Good article on how to install WordPress 3.x.x
Top things to do to secure your Joomla website
Updated: 3/2/2011 (you can now download and view this as a checklist document for your reference and guidance)
Here’s my list of the top things to do to make sure that your not leaving security vulnerabilities in your Joomla website and that it runs smoothly each and every day…
- FIRSTLY MAKE SURE YOU ARE RUNNING THE LATEST RELEASED VERSION OF JOOMLA. Login to your Joomla site and look at the version number. If you are not running the latest version, download it and update your site straight away! At the time of writing this (Feb 2011) there are two major versions of Joomla. 1.6 is the latest brand new release and version 1.5.xx. If your site is using a 1.5.xx version make sure you upgrade to the latest version in that range e.g. 1.5.xx to 1.5.xx – do not jump to version 1.6 without a lot of testing and looking at the implications of doing so!
- If your database tables in MQSQL for Joomla have ‘jos_’ as the prefix, read this first tip:
Download EasySQL (http://extensions.joomla.org/extensions/hosting-a-servers/database-management/2867) and rename the database prefix of our databases within MySQL from the jos_ prefix (if everyone wants more feedback on how to do this leave me a comment and I’ll create a blog entry )

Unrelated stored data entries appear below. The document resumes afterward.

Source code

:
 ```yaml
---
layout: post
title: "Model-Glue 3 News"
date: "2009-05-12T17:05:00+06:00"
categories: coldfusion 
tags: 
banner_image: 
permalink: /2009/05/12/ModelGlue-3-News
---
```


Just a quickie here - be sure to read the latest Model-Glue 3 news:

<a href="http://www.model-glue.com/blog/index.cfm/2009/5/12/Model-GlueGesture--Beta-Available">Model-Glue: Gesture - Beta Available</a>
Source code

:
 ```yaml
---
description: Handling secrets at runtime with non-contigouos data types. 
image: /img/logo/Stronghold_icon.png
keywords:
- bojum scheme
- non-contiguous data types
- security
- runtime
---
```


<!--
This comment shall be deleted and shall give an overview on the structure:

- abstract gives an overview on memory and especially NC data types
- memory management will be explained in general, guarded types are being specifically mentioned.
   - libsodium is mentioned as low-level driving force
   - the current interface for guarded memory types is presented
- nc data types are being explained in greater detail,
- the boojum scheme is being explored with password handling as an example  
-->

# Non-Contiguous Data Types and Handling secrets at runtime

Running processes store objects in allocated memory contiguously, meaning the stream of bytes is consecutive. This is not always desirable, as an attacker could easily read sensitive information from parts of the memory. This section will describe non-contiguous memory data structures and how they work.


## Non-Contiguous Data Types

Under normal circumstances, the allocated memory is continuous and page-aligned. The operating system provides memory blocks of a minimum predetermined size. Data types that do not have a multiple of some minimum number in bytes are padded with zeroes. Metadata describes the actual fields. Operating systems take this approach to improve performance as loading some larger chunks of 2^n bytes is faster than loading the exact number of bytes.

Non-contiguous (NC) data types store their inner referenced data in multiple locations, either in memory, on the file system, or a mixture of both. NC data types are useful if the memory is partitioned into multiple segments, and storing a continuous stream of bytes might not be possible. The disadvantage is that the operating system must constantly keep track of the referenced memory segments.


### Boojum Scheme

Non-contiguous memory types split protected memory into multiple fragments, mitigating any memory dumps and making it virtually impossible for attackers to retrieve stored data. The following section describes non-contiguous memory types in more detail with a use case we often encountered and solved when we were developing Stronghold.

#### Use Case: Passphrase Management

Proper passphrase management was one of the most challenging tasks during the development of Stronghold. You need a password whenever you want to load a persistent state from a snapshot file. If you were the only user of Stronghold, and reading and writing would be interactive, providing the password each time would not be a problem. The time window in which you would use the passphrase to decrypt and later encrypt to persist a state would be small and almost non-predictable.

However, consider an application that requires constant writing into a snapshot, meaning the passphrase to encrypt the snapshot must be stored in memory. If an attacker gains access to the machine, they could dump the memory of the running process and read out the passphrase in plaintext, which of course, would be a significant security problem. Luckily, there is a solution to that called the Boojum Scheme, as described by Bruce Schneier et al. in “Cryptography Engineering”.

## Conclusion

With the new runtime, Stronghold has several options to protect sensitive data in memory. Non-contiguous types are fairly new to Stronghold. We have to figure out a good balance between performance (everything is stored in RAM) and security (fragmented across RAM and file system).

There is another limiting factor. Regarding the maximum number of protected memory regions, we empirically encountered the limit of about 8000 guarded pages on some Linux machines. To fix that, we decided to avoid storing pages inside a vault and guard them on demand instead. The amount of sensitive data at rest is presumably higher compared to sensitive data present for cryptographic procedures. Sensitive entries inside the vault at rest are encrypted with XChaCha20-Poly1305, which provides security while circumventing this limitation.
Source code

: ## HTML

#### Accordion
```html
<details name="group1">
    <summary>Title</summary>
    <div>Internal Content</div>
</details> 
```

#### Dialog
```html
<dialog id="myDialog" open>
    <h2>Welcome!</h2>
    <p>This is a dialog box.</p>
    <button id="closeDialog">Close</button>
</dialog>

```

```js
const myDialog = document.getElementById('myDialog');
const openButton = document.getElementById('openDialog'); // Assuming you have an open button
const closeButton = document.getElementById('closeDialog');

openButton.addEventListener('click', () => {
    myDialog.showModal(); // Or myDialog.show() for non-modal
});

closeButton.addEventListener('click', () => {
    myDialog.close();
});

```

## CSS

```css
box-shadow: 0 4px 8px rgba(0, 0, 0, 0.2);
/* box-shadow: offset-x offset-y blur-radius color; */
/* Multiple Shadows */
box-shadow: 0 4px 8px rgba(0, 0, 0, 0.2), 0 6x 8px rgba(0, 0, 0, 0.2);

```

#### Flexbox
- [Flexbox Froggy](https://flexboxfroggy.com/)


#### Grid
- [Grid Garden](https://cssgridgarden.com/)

- Create a spreadsheet grid showing all your Joomla websites against modules / version installed in each site with dates and links to latest versions (this should be reviewed and signed off every month)
- Delete the Administrator account and create an account within each site with Super Administrator rights – use a different user account for each site in case one site gets hacked. Create the Super Administrator account before you logout (having deleted the original Administrator account) – for obvious reasons – you don’t want to lock yourself out!
- Verify that your DATABASE password is not the same as your ADMINISTRATOR password. The database password is the password you chose when you first installed Joomla and went through the wizard to install the MYSQL database. It’s important that the Joomla Administrator password is not the same. Use an FTP client to login to your website, navigate to your ROOT directory on your site, and view the CONFIGURATION.PHP file. Look for the line that says “var $password = ‘. Check this password is NOT the same as the password you have just used to login as administrator. If it is the same CHANGE YOUR ADMINISTRATOR PASSWORD NOW!You can also check your “var $dbprefix = ” line is NOT SET TO ‘jos_’ (see my first tip here about renaming this prefix with the EASYSQL product.
- Change the default editor to NONE and manually add the Tiny Editor to all those named users you want to use the full editor. This way the default users will not be able to use the full editor.
- Enable SEF from the control panel. This will create nice URL’s that are search engine friendly AND it will stop hackers from searching GOOGLE for index.php?com_<modulename> and getting a list of all websites that use a certain module that has a security issue. After you switch on the SEF under the control panel, make sure you check the links on your site and they are now using proper SEO friendly links rather than then older links.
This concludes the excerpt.